(Stored data)
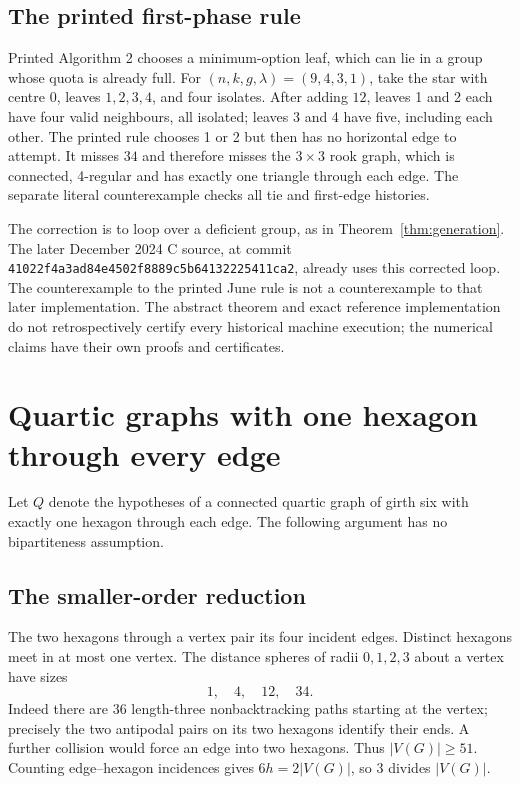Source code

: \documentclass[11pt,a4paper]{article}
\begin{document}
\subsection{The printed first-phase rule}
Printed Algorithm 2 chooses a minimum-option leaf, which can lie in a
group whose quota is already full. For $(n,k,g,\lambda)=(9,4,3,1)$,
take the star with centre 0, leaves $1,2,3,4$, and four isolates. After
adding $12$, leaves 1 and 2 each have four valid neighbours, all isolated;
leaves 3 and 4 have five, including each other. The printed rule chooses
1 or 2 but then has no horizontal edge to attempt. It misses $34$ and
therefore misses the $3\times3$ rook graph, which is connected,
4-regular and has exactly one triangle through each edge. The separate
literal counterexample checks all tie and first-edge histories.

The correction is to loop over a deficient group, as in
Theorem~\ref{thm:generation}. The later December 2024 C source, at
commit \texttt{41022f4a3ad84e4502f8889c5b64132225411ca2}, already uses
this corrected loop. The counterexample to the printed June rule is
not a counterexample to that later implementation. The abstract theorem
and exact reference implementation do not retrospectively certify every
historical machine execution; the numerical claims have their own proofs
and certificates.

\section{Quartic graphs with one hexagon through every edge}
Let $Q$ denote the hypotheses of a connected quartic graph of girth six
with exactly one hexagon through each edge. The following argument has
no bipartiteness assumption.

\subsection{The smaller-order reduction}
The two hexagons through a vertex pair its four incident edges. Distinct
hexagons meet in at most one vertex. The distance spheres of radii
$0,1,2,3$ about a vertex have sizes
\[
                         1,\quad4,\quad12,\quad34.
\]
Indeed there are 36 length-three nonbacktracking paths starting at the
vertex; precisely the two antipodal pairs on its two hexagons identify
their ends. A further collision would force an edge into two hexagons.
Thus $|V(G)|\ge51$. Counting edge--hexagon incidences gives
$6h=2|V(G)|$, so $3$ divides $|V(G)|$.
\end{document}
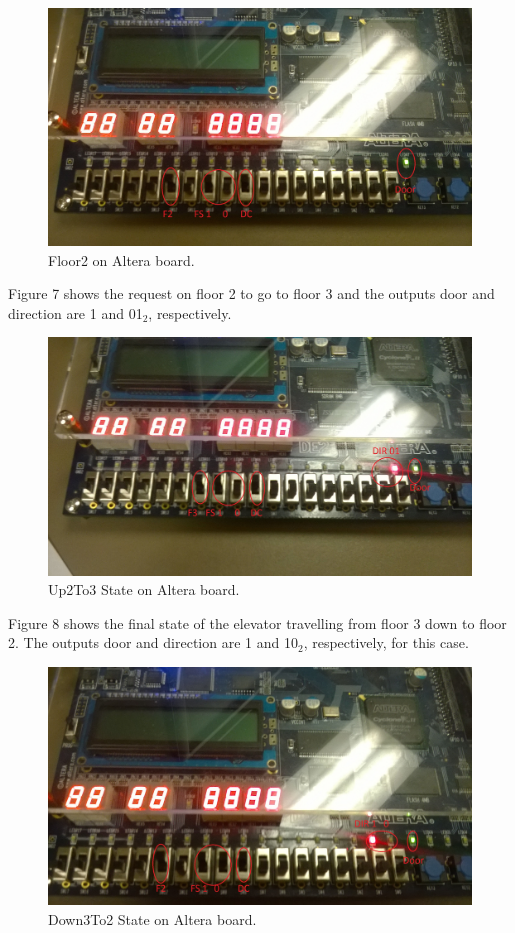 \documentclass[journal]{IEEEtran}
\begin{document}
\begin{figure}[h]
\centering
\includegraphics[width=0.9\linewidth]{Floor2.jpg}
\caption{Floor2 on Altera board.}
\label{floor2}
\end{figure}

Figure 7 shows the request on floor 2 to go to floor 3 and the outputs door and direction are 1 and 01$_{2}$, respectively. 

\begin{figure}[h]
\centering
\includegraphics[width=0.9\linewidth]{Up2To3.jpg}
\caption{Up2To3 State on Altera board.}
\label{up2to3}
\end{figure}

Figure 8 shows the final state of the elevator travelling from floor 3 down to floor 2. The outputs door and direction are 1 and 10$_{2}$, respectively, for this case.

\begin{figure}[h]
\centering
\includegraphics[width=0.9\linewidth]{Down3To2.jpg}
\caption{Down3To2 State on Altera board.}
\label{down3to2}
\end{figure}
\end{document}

§ **Required action**: The entries are to be transcribed in full. Their pictures are not.

§ **Reply to the exercise**:
Source code

: \documentclass[11pt,a4paper]{article}
\begin{document}
\subsection{The printed first-phase rule}
Printed Algorithm 2 chooses a minimum-option leaf, which can lie in a
group whose quota is already full. For $(n,k,g,\lambda)=(9,4,3,1)$,
take the star with centre 0, leaves $1,2,3,4$, and four isolates. After
adding $12$, leaves 1 and 2 each have four valid neighbours, all isolated;
leaves 3 and 4 have five, including each other. The printed rule chooses
1 or 2 but then has no horizontal edge to attempt. It misses $34$ and
therefore misses the $3\times3$ rook graph, which is connected,
4-regular and has exactly one triangle through each edge. The separate
literal counterexample checks all tie and first-edge histories.

The correction is to loop over a deficient group, as in
Theorem~\ref{thm:generation}. The later December 2024 C source, at
commit \texttt{41022f4a3ad84e4502f8889c5b64132225411ca2}, already uses
this corrected loop. The counterexample to the printed June rule is
not a counterexample to that later implementation. The abstract theorem
and exact reference implementation do not retrospectively certify every
historical machine execution; the numerical claims have their own proofs
and certificates.

\section{Quartic graphs with one hexagon through every edge}
Let $Q$ denote the hypotheses of a connected quartic graph of girth six
with exactly one hexagon through each edge. The following argument has
no bipartiteness assumption.

\subsection{The smaller-order reduction}
The two hexagons through a vertex pair its four incident edges. Distinct
hexagons meet in at most one vertex. The distance spheres of radii
$0,1,2,3$ about a vertex have sizes
\[
                         1,\quad4,\quad12,\quad34.
\]
Indeed there are 36 length-three nonbacktracking paths starting at the
vertex; precisely the two antipodal pairs on its two hexagons identify
their ends. A further collision would force an edge into two hexagons.
Thus $|V(G)|\ge51$. Counting edge--hexagon incidences gives
$6h=2|V(G)|$, so $3$ divides $|V(G)|$.
\end{document}
 \documentclass[journal]{IEEEtran}
\begin{document}
\begin{figure}[h]
\centering
\includegraphics[width=0.9\linewidth]{Floor2.jpg}
\caption{Floor2 on Altera board.}
\label{floor2}
\end{figure}

Figure 7 shows the request on floor 2 to go to floor 3 and the outputs door and direction are 1 and 01$_{2}$, respectively. 

\begin{figure}[h]
\centering
\includegraphics[width=0.9\linewidth]{Up2To3.jpg}
\caption{Up2To3 State on Altera board.}
\label{up2to3}
\end{figure}

Figure 8 shows the final state of the elevator travelling from floor 3 down to floor 2. The outputs door and direction are 1 and 10$_{2}$, respectively, for this case.

\begin{figure}[h]
\centering
\includegraphics[width=0.9\linewidth]{Down3To2.jpg}
\caption{Down3To2 State on Altera board.}
\label{down3to2}
\end{figure}
\end{document}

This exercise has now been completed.